Lorah Steiner, executive director of the bureau, says their office and the Chamber of Commerce have purchased a piece of local art annually for the past 15 years. In 2006, they chose Lotven’s gourd.
“The bureau’s employees saw it at the Art League and fell in love with it,” she says. They paid $900 for Lotven’s unique piece of art, $100 more than they normally budget.
After the gourd sat in her house for nine months, she realized the 70-inch circumference gourd had to become Columbia’s landscape. The gourd’s shell was large enough for an array of historical buildings and landmarks, such as Jesse Hall, the Heidelberg and the columns. The flat bottom of the gourd, which is displayed over a mirror, fits a map of the city.
Lotven keeps thousands of gourds, which she purchases from a handful of mostly mid-Missouri farmers, stocked at home, the clean gourds inside her house and the dirty ones outside. How does Lotven’s family feel about sharing their house with thousands of pumpkin-like plants? “They think I’m out of my gourd,” Lotven says, laughing.
When sculpting gourds, the artist has to keep safety in mind. The most dangerous component of Lotven’s work is gourd dust. She wears a mask when she cuts and sands gourds. Inhaling dust over time might result in serious respiratory illnesses.
Lotven has evolved as an artist since she began painting gourds, and looking back at old work makes her hide her face and laugh. She once saw a whole row of finished gourds that Columbia resident Ellie Saitta had collected and remembers wincing because her skills have since improved.
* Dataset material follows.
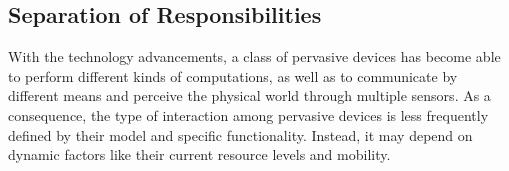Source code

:








\subsection{Separation of Responsibilities}



With the technology advancements, a class of pervasive devices has become able to perform different kinds of computations, as well as to communicate by different means and perceive the physical world through multiple sensors. As a consequence, the type of interaction among pervasive devices is less frequently defined by their model and specific functionality. Instead, it may depend on dynamic factors like their current resource levels and mobility.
“I have no clue what people think of me,” she says. “I think I am very successful in a lot of ways, for I wake up every day doing what I love to do.”
Karsten Ewald, president of the Columbia Art League Board of Directors, says Lotven fills a niche that combines craft and fine art. “She is very well-received,” Ewald says.
Lotven has also written books on gourd art, produced DVDs and has appeared in TV segments of Pepper and Friends for more than a decade.
She first appeared on DIY TV’s Craft Lab in October 2006. Producers invited her after seeing her work on the Internet. Lotven says she felt at home in the camera’s spotlight. The only problem: Her tools didn’t arrive with the other eight boxes of gourds, so Lotven had to rewrite her segment on the spot. The tools showed up more than an hour before taping began, but it was too late to change the script back.
DIY TV will re-air that original segment, which features Lotven’s retro gourd lamp, hanging gourd mirror and gourd sneaker, on Feb. 16, March 16 and March 22.
Lotven says she never stops seeking improvement in her art. She explains her philosophy of growing as an artist through the example of a growing gourd.
“It reaches and stretches, reaches and stretches,” Lotven says, as her hands imitate a gourd’s vine climbing higher and higher. Then she leans to the right, and the imaginary gourd stretches sideways: “And you’ll never know where it will go next.”